Consultation meetings on the DECP project had already been held in Poznań, Zielona Góra, Wrocław, Gliwice, Lublin, Rzeszów, Kraków, Szczecin, Koszalin, Gdańsk and Bydgoszcz. Prior to the end of this year, debates are planned for Białystok (06/11) and Łódź (13/11) as well. The public consultations are to end with the final meeting in Warsaw in February 2020 (visit for more information). The DECP is the first such comprehensive project on counteracting the effects of drought in Poland. Information about the DECP project is available at and There anyone can submit applications and comments to the DECP programme through a special form.

The DECP document, which will be the most important product of the Stop Drought! project, as well as the water and flood risk management plans, will greatly contribute to improving the water management processes in Poland. Following the public consultations, the DECP project will undergo a strategic environmental impact assessment. Following this, in 2020, the final step is to formally adopt the project via a regulation prepared by the minister responsible for water management. At that point, Poland will join the group of 10 European countries that have developed drought countermeasure plans. Similar projects have already been implemented by such countries as the United Kingdom, France, Spain, Portugal, Slovakia and Ukraine.

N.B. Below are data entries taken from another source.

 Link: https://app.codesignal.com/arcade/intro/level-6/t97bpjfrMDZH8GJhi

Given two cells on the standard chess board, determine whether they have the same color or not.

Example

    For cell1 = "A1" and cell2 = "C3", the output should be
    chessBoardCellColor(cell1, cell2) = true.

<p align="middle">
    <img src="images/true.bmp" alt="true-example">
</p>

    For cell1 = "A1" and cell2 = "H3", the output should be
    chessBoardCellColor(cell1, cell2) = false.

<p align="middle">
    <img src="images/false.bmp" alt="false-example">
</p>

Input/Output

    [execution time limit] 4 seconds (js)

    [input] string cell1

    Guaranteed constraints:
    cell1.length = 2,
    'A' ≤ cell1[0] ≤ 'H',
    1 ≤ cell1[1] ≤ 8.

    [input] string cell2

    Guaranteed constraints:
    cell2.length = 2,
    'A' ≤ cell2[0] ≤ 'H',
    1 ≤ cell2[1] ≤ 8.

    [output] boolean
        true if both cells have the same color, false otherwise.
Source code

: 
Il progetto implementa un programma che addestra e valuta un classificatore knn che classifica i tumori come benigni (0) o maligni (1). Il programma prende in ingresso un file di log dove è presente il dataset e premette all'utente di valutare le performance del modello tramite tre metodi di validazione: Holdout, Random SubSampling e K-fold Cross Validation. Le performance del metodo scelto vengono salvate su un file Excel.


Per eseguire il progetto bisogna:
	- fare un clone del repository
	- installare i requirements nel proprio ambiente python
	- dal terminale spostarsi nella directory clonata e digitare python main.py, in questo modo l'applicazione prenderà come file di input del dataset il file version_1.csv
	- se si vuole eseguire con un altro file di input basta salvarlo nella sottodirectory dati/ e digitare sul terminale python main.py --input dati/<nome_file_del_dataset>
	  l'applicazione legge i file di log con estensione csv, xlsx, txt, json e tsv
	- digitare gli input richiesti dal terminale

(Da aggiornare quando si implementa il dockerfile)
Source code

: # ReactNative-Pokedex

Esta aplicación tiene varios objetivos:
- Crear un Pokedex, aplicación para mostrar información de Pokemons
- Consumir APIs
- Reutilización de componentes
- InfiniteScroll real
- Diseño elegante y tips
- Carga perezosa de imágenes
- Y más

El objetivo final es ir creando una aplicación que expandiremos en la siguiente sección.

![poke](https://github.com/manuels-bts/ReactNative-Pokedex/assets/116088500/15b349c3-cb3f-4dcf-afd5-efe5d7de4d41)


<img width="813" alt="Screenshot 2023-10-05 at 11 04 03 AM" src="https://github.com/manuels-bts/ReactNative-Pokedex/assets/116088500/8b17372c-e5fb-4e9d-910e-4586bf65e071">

The President of SWH Polish Waters is obliged to prepare a drought effects countermeasure plan under the provisions of art. 240 par. 2. pt. 8 of the Act of 20 July 2017 – Water Law (Dz.U. of 2018, item 2268). So far, as part of the Stop Drought! project, a DECP preparation methodology has been created and a survey conducted of 3,500 entities related to water management. In addition, the draft plan of the project has been presented at national expert conferences and as part of the ‘Remember about water!’ social campaign. All works are financed via European funds (OPI&E 2014–2020).